--- SOURCE DATA ---

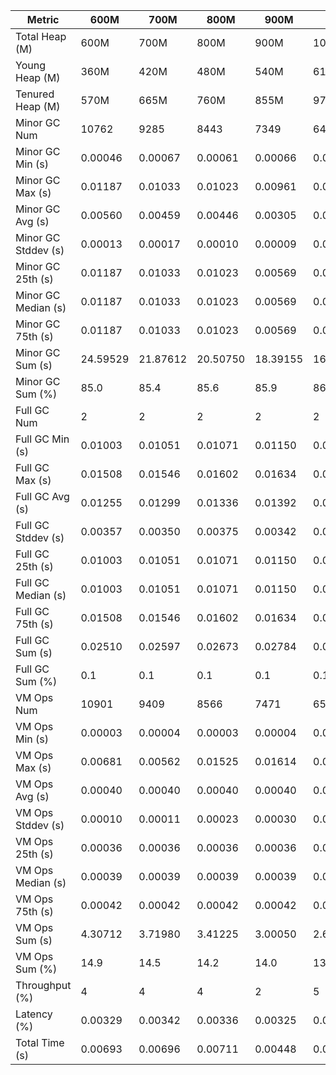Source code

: | Metric | 600M | 700M | 800M | 900M | 1GB | 2GB | 4GB | 8GB |
|------|----|----|----|----|---|---|---|---|
| Total Heap (M) | 600M | 700M | 800M | 900M | 1024M | 2048M | 4096M | 8192M |
| Young Heap (M) | 360M | 420M | 480M | 540M | 614M | 1228M | 2456M | 4912M |
| Tenured Heap (M) | 570M | 665M | 760M | 855M | 973M | 1946M | 3892M | 7784M |
| Minor GC Num | 10762 | 9285 | 8443 | 7349 | 6465 | 3181 | 1556 | 753 |
| Minor GC Min (s) | 0.00046 | 0.00067 | 0.00061 | 0.00066 | 0.00066 | 0.00085 | 0.00106 | 0.00107 |
| Minor GC Max (s) | 0.01187 | 0.01033 | 0.01023 | 0.00961 | 0.01001 | 0.00742 | 0.00819 | 0.01392 |
| Minor GC Avg (s) | 0.00560 | 0.00459 | 0.00446 | 0.00305 | 0.00464 | 0.00334 | 0.00348 | 0.00375 |
| Minor GC Stddev (s) | 0.00013 | 0.00017 | 0.00010 | 0.00009 | 0.00008 | 0.00010 | 0.00012 | 0.00016 |
| Minor GC 25th (s) | 0.01187 | 0.01033 | 0.01023 | 0.00569 | 0.01001 | 0.00622 | 0.00605 | 0.00657 |
| Minor GC Median (s) | 0.01187 | 0.01033 | 0.01023 | 0.00569 | 0.01001 | 0.00622 | 0.00605 | 0.00657 |
| Minor GC 75th (s) | 0.01187 | 0.01033 | 0.01023 | 0.00569 | 0.01001 | 0.00622 | 0.00605 | 0.00657 |
| Minor GC Sum (s) | 24.59529 | 21.87612 | 20.50750 | 18.39155 | 16.65820 | 10.27612 | 5.49246 | 3.17879 |
| Minor GC Sum (%) | 85.0 | 85.4 | 85.6 | 85.9 | 86.4 | 88.3 | 88.0 | 87.2 |
| Full GC Num | 2 | 2 | 2 | 2 | 2 | 2 | 2 | 2 |
| Full GC Min (s) | 0.01003 | 0.01051 | 0.01071 | 0.01150 | 0.01108 | 0.01494 | 0.02218 | 0.03534 |
| Full GC Max (s) | 0.01508 | 0.01546 | 0.01602 | 0.01634 | 0.01720 | 0.02134 | 0.03493 | 0.06989 |
| Full GC Avg (s) | 0.01255 | 0.01299 | 0.01336 | 0.01392 | 0.01414 | 0.01814 | 0.02855 | 0.05262 |
| Full GC Stddev (s) | 0.00357 | 0.00350 | 0.00375 | 0.00342 | 0.00433 | 0.00452 | 0.00902 | 0.02443 |
| Full GC 25th (s) | 0.01003 | 0.01051 | 0.01071 | 0.01150 | 0.01108 | 0.01494 | 0.02218 | 0.03534 |
| Full GC Median (s) | 0.01003 | 0.01051 | 0.01071 | 0.01150 | 0.01108 | 0.01494 | 0.02218 | 0.03534 |
| Full GC 75th (s) | 0.01508 | 0.01546 | 0.01602 | 0.01634 | 0.01720 | 0.02134 | 0.03493 | 0.06989 |
| Full GC Sum (s) | 0.02510 | 0.02597 | 0.02673 | 0.02784 | 0.02828 | 0.03628 | 0.05710 | 0.10523 |
| Full GC Sum (%) | 0.1 | 0.1 | 0.1 | 0.1 | 0.1 | 0.3 | 0.9 | 2.9 |
| VM Ops Num | 10901 | 9409 | 8566 | 7471 | 6592 | 3320 | 1698 | 905 |
| VM Ops Min (s) | 0.00003 | 0.00004 | 0.00003 | 0.00004 | 0.00004 | 0.00003 | 0.00003 | 0.00003 |
| VM Ops Max (s) | 0.00681 | 0.00562 | 0.01525 | 0.01614 | 0.01620 | 0.00274 | 0.00127 | 0.00066 |
| VM Ops Avg (s) | 0.00040 | 0.00040 | 0.00040 | 0.00040 | 0.00039 | 0.00040 | 0.00041 | 0.00040 |
| VM Ops Stddev (s) | 0.00010 | 0.00011 | 0.00023 | 0.00030 | 0.00021 | 0.00010 | 0.00010 | 0.00011 |
| VM Ops 25th (s) | 0.00036 | 0.00036 | 0.00036 | 0.00036 | 0.00036 | 0.00037 | 0.00038 | 0.00038 |
| VM Ops Median (s) | 0.00039 | 0.00039 | 0.00039 | 0.00039 | 0.00039 | 0.00040 | 0.00042 | 0.00042 |
| VM Ops 75th (s) | 0.00042 | 0.00042 | 0.00042 | 0.00042 | 0.00042 | 0.00043 | 0.00045 | 0.00046 |
| VM Ops Sum (s) | 4.30712 | 3.71980 | 3.41225 | 3.00050 | 2.60320 | 1.33006 | 0.69070 | 0.36011 |
| VM Ops Sum (%) | 14.9 | 14.5 | 14.2 | 14.0 | 13.5 | 11.4 | 11.1 | 9.9 |
| Throughput (%) | 4 | 4 | 4 | 2 | 5 | 3 | 2 | 2 |
| Latency (%) | 0.00329 | 0.00342 | 0.00336 | 0.00325 | 0.00002 | 0.00004 | 0.00355 | 0.00407 |
| Total Time (s) | 0.00693 | 0.00696 | 0.00711 | 0.00448 | 0.00662 | 0.00706 | 0.00795 | 0.00652 |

--- THE TASK ---
Every line from the first line of the entries above through the line with "Full GC Max" must be repeated exactly, and pictures must not be.

--- SOLUTION ---
Source code

: | Metric | 600M | 700M | 800M | 900M | 1GB | 2GB | 4GB | 8GB |
|------|----|----|----|----|---|---|---|---|
| Total Heap (M) | 600M | 700M | 800M | 900M | 1024M | 2048M | 4096M | 8192M |
| Young Heap (M) | 360M | 420M | 480M | 540M | 614M | 1228M | 2456M | 4912M |
| Tenured Heap (M) | 570M | 665M | 760M | 855M | 973M | 1946M | 3892M | 7784M |
| Minor GC Num | 10762 | 9285 | 8443 | 7349 | 6465 | 3181 | 1556 | 753 |
| Minor GC Min (s) | 0.00046 | 0.00067 | 0.00061 | 0.00066 | 0.00066 | 0.00085 | 0.00106 | 0.00107 |
| Minor GC Max (s) | 0.01187 | 0.01033 | 0.01023 | 0.00961 | 0.01001 | 0.00742 | 0.00819 | 0.01392 |
| Minor GC Avg (s) | 0.00560 | 0.00459 | 0.00446 | 0.00305 | 0.00464 | 0.00334 | 0.00348 | 0.00375 |
| Minor GC Stddev (s) | 0.00013 | 0.00017 | 0.00010 | 0.00009 | 0.00008 | 0.00010 | 0.00012 | 0.00016 |
| Minor GC 25th (s) | 0.01187 | 0.01033 | 0.01023 | 0.00569 | 0.01001 | 0.00622 | 0.00605 | 0.00657 |
| Minor GC Median (s) | 0.01187 | 0.01033 | 0.01023 | 0.00569 | 0.01001 | 0.00622 | 0.00605 | 0.00657 |
| Minor GC 75th (s) | 0.01187 | 0.01033 | 0.01023 | 0.00569 | 0.01001 | 0.00622 | 0.00605 | 0.00657 |
| Minor GC Sum (s) | 24.59529 | 21.87612 | 20.50750 | 18.39155 | 16.65820 | 10.27612 | 5.49246 | 3.17879 |
| Minor GC Sum (%) | 85.0 | 85.4 | 85.6 | 85.9 | 86.4 | 88.3 | 88.0 | 87.2 |
| Full GC Num | 2 | 2 | 2 | 2 | 2 | 2 | 2 | 2 |
| Full GC Min (s) | 0.01003 | 0.01051 | 0.01071 | 0.01150 | 0.01108 | 0.01494 | 0.02218 | 0.03534 |
| Full GC Max (s) | 0.01508 | 0.01546 | 0.01602 | 0.01634 | 0.01720 | 0.02134 | 0.03493 | 0.06989 |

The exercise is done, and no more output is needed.